The Power Apps Patch function can be used in 2 different ways. You can create an item or you can update an item. to create an item you could use the code below. The Defaults function is used to select a default new item.

Patch(
    'test list',
    Defaults('test list'),
    {
        Title: tiTitle.Text,
        Required: tiTitle_1.Text
    }
)
Power Apps Patch to update data in SharePoint list
Power Apps Patch to update a SharePoint list item

To update an existing item you first need to find the item that you want to update and then run a fairly similar piece of code as shown above. the only difference is the filter that selects the item that you want to update and then the First makes sure that it isn’t a collection of items. You want to make sure that your Power Apps Patch only needs to update.

Patch(
    'test list',
    First(Filter('test list', Id = 1 )),
    {
        Title: tiTitle_2.Text & "updated",
        Required: tiTitle_3.Text
    }
)
Power Apps Patch vs SubmitForm vs Update vs UpdateIf, 4 unique methods to change data 1

Update

The update function is fairly similar to Power Apps Patch and at first sight it looks like there is no difference other than the name of the function.

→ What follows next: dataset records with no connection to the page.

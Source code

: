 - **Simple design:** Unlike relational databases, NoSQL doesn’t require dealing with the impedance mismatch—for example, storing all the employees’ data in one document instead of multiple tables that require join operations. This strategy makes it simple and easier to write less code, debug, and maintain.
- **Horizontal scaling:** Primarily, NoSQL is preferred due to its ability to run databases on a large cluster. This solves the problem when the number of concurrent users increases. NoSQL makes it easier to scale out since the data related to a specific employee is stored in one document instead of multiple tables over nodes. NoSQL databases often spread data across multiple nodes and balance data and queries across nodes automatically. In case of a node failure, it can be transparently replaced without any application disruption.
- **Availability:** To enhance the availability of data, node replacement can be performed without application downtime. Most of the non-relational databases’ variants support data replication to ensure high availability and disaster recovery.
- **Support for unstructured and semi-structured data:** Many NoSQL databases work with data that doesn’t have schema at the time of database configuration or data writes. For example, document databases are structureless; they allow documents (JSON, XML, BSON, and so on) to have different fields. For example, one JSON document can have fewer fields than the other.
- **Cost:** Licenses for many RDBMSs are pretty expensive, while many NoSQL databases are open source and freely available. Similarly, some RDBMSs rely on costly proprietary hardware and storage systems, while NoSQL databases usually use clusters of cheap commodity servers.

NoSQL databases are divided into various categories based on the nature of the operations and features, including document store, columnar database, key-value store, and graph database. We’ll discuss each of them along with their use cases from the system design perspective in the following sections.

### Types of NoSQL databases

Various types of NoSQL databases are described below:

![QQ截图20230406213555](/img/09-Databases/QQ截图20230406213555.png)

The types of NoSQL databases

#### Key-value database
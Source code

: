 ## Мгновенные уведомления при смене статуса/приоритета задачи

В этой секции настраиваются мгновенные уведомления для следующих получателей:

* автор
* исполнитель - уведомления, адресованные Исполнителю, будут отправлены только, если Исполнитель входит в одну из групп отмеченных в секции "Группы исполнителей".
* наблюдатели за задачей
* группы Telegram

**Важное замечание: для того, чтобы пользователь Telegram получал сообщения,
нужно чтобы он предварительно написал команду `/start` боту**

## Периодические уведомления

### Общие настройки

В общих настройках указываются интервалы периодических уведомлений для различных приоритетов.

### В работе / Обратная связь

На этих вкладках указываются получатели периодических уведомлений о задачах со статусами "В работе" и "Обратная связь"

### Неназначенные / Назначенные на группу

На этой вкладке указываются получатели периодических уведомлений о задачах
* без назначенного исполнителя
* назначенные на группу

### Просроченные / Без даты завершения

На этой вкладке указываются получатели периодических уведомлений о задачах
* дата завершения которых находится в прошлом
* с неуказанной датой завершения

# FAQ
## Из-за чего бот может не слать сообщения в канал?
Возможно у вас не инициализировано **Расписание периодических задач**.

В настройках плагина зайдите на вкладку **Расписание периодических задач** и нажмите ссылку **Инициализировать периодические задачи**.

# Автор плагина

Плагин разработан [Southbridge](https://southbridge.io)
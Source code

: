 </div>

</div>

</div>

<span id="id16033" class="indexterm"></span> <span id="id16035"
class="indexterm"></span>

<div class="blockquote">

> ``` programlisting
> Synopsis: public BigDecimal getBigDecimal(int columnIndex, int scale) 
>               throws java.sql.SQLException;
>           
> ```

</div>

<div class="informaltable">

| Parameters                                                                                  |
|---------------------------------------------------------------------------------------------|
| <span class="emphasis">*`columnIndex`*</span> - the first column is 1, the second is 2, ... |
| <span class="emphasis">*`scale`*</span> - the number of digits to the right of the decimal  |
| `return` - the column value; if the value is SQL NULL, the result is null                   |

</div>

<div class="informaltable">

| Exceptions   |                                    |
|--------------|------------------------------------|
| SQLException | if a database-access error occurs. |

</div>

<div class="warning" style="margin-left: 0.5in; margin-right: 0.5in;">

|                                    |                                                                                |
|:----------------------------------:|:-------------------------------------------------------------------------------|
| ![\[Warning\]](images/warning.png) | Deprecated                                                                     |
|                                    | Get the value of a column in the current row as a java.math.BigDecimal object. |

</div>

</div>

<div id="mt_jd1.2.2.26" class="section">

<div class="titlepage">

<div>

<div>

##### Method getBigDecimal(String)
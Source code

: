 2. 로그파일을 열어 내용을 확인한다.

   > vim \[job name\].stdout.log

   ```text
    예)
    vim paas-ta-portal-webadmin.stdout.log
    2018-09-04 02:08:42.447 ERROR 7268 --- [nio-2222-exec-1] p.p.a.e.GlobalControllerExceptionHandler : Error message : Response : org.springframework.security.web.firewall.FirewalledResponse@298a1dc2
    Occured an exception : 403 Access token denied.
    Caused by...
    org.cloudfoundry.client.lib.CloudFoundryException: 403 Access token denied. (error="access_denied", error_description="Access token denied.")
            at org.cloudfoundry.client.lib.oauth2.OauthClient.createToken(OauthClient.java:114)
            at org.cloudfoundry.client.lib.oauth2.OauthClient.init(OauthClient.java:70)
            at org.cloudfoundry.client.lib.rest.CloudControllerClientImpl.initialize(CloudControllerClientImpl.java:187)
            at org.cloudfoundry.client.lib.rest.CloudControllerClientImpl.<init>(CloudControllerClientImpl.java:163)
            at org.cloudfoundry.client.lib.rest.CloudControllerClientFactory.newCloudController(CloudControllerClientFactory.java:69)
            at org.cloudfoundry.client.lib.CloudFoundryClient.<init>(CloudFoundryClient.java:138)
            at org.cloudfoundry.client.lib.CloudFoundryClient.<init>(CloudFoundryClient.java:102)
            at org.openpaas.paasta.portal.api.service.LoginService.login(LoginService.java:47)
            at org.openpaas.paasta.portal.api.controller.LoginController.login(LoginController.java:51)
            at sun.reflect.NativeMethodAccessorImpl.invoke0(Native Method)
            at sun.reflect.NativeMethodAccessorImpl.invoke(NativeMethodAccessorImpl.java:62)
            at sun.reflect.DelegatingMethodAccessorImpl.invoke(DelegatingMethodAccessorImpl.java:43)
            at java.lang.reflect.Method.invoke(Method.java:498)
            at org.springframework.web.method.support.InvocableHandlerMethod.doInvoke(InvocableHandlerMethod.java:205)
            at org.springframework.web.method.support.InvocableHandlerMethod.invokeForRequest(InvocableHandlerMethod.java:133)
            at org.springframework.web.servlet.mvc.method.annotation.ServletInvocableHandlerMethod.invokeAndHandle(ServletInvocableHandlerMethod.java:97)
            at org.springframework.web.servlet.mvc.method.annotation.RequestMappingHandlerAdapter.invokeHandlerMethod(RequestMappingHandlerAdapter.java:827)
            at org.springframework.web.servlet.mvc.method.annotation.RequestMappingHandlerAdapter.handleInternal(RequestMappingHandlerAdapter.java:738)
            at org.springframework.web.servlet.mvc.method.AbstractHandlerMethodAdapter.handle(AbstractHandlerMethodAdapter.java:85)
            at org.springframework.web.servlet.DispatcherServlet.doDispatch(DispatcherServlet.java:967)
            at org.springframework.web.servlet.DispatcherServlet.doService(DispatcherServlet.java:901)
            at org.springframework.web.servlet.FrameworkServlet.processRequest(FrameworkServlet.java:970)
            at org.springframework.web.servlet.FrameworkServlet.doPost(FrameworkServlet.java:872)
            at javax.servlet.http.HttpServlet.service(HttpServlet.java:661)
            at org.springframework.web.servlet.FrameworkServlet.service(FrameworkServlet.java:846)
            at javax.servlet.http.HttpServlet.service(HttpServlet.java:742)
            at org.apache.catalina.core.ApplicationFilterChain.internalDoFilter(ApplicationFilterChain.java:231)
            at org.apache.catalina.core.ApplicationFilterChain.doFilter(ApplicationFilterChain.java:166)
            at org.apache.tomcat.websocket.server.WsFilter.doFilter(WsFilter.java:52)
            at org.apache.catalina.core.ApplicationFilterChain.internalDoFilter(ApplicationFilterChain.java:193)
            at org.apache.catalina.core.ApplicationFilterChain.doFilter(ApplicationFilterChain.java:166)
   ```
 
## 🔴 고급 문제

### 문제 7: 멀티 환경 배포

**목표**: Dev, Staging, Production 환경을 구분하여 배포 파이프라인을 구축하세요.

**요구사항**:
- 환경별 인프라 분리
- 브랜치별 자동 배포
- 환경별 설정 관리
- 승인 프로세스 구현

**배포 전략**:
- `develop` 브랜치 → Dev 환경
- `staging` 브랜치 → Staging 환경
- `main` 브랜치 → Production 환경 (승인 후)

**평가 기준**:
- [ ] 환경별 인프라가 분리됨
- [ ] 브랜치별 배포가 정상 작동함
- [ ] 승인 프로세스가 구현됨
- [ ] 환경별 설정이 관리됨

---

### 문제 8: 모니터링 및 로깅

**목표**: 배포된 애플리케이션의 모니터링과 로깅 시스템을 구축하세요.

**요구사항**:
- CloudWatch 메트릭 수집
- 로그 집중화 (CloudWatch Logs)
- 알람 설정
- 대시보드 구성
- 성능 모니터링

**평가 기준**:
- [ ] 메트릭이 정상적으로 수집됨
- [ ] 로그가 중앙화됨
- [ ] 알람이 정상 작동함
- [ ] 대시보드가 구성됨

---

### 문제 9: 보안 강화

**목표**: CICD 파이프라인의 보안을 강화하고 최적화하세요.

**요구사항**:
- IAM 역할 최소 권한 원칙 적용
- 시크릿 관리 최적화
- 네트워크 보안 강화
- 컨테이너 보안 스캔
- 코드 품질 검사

Update to update a SharePoint list item
Update to update a SharePoint list item

UpdateIf

If you want to use the update then UpdateIf is slightly nicer to use. It is not as simple as Submitform, but slightly easier than Update and Patch. No need to select the object that you want to update. Simply supply a condition. if this condition returns multiple items then multiple items will be updated.

UpdateIf(
    'test list required',   
    ID = 1,
    {
        Title: "Test",
        Required: "Test",
    }
);
Power Apps Patch vs SubmitForm vs Update vs UpdateIf, 4 unique methods to change data 2
UpdateIf to update a SharePoint list item

So which one should you use?

This is the golden question!

In general if I use forms in Power Automate then I might use the SubmitForm. Why make things any harder than they need to be. SubmitForm is definitely ok for simple forms.

Power Apps Patch is the one to use when you want to create and or update an item as it is easy to copy the code from the update to the create and visa versa.

Update has one additional parameter, All. You can use the All argument to update all copies of a record; otherwise, only one copy of the record is updated. This means that if you have multiple copies of a record you could consider using this, however I’ve never managed to make this work.

Then my personal favourite, updateIf. No need to run multiple functions to select the object/record that you want to update, you simply supply the query/condition and you can create the data that you want.

Then a final note, if you use multiple updates, the performance of the app will really benefit if you use the concurrent function in Power Apps. The concurrent function you only want to use if multiple updates at the same time is an okay thing to do. But if it is possible your app will gain a lot of speed.